• **TASK TO CARRY OUT**:
Exactly the lines from the beginning of the records to the line with "Text Prosessing & Data Cleaning", both ends included, are to be given again, and pictures are to be left out.

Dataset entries
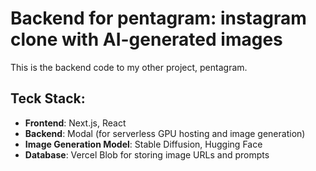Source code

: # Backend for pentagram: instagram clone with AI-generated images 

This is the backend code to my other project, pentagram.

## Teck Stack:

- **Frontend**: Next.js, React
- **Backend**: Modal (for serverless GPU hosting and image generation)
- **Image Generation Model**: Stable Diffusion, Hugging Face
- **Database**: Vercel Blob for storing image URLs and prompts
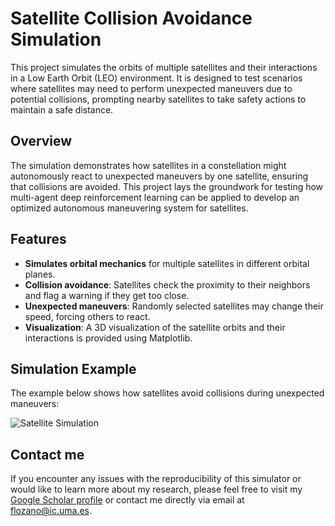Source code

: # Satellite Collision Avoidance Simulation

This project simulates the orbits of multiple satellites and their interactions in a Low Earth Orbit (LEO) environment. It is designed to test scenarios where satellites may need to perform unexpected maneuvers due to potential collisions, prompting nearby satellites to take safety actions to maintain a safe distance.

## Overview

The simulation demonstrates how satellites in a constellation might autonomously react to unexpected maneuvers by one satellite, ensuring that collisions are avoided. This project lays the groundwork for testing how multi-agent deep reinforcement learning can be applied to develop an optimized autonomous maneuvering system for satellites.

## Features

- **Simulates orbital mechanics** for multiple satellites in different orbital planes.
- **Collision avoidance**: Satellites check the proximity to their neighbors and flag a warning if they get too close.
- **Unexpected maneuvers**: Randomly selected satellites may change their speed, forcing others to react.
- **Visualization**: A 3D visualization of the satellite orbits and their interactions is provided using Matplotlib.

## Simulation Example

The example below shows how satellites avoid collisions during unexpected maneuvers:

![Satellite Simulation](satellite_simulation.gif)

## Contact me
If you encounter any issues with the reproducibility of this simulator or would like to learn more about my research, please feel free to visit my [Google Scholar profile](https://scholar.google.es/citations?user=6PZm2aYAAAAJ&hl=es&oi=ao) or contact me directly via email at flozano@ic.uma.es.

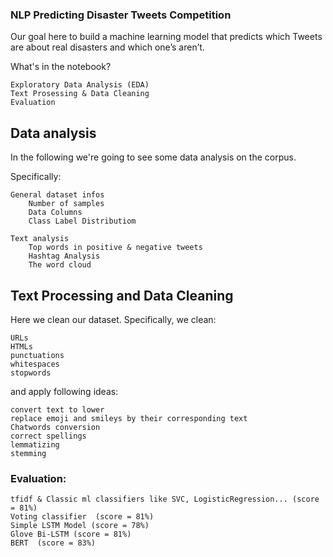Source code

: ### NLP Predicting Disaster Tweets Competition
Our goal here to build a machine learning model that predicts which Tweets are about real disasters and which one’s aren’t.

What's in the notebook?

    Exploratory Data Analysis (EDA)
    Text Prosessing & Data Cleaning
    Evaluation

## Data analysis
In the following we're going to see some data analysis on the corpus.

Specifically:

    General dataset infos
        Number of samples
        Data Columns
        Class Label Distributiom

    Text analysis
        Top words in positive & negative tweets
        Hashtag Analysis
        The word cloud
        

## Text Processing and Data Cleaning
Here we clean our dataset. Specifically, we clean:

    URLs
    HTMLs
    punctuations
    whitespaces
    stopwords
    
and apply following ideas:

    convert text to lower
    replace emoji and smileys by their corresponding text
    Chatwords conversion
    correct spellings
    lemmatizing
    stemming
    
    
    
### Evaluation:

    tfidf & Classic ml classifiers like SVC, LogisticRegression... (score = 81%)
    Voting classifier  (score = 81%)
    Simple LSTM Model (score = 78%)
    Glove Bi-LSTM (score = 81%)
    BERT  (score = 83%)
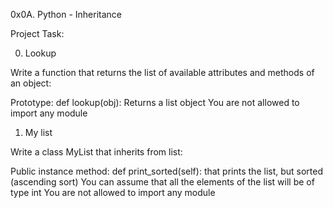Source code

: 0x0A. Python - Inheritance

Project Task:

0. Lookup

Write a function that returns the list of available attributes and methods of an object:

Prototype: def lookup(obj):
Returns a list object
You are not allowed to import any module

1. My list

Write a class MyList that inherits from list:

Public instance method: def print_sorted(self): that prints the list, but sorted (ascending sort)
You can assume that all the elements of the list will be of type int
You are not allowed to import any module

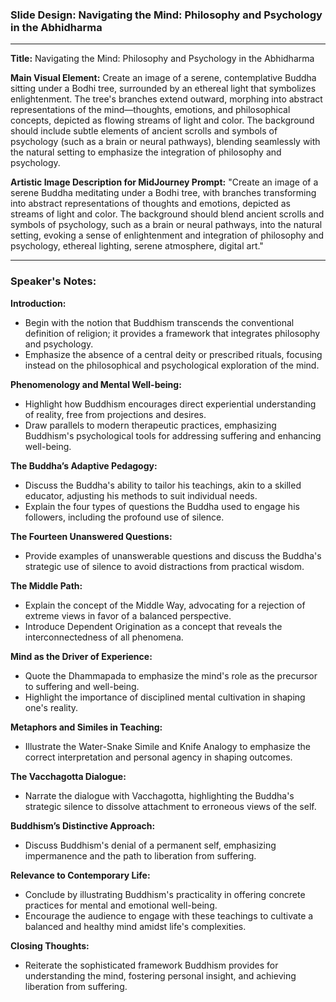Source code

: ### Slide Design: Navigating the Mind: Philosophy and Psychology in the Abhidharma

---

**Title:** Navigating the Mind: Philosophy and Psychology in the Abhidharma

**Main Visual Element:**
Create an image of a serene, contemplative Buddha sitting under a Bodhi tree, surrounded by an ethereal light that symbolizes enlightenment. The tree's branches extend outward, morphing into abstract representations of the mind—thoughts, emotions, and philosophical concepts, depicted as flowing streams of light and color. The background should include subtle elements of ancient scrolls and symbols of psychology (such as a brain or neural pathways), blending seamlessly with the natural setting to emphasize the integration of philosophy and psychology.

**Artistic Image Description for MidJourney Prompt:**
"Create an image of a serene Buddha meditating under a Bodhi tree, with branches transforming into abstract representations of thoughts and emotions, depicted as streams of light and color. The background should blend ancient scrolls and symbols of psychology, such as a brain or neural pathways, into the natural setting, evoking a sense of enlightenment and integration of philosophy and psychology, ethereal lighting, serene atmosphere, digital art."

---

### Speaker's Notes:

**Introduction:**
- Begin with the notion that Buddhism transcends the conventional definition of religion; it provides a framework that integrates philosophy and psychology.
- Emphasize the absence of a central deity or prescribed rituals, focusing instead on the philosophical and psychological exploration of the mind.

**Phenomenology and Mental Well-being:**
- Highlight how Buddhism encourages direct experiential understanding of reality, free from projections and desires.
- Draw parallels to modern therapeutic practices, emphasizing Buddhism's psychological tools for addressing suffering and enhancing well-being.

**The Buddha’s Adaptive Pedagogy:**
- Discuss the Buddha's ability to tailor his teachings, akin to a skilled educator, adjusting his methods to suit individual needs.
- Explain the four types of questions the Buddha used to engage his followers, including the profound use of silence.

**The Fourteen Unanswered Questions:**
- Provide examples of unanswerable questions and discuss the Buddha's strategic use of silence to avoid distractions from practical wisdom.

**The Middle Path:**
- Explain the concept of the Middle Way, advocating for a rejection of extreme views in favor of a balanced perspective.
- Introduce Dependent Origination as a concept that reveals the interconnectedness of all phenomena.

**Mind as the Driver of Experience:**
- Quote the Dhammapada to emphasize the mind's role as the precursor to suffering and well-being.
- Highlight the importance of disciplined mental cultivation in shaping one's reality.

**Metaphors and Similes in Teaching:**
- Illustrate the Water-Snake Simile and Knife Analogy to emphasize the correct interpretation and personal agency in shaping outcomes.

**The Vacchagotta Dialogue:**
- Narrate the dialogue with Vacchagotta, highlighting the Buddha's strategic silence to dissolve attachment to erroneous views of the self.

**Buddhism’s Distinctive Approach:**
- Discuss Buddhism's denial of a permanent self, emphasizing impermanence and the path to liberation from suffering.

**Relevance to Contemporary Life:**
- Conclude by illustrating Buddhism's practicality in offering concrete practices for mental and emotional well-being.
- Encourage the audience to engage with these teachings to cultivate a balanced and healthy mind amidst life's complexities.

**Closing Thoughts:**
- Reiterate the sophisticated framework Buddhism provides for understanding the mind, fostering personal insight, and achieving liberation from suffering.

• **EXERCISE ANSWER**:
Source code

: # Backend for pentagram: instagram clone with AI-generated images 

This is the backend code to my other project, pentagram.

## Teck Stack:

- **Frontend**: Next.js, React
- **Backend**: Modal (for serverless GPU hosting and image generation)
- **Image Generation Model**: Stable Diffusion, Hugging Face
- **Database**: Vercel Blob for storing image URLs and prompts
Source code

: # Satellite Collision Avoidance Simulation

This project simulates the orbits of multiple satellites and their interactions in a Low Earth Orbit (LEO) environment. It is designed to test scenarios where satellites may need to perform unexpected maneuvers due to potential collisions, prompting nearby satellites to take safety actions to maintain a safe distance.

## Overview

The simulation demonstrates how satellites in a constellation might autonomously react to unexpected maneuvers by one satellite, ensuring that collisions are avoided. This project lays the groundwork for testing how multi-agent deep reinforcement learning can be applied to develop an optimized autonomous maneuvering system for satellites.

## Features

- **Simulates orbital mechanics** for multiple satellites in different orbital planes.
- **Collision avoidance**: Satellites check the proximity to their neighbors and flag a warning if they get too close.
- **Unexpected maneuvers**: Randomly selected satellites may change their speed, forcing others to react.
- **Visualization**: A 3D visualization of the satellite orbits and their interactions is provided using Matplotlib.

## Simulation Example

The example below shows how satellites avoid collisions during unexpected maneuvers:

![Satellite Simulation](satellite_simulation.gif)

## Contact me
If you encounter any issues with the reproducibility of this simulator or would like to learn more about my research, please feel free to visit my [Google Scholar profile](https://scholar.google.es/citations?user=6PZm2aYAAAAJ&hl=es&oi=ao) or contact me directly via email at flozano@ic.uma.es.

Source code

: ### NLP Predicting Disaster Tweets Competition
Our goal here to build a machine learning model that predicts which Tweets are about real disasters and which one’s aren’t.

What's in the notebook?

    Exploratory Data Analysis (EDA)
    Text Prosessing & Data Cleaning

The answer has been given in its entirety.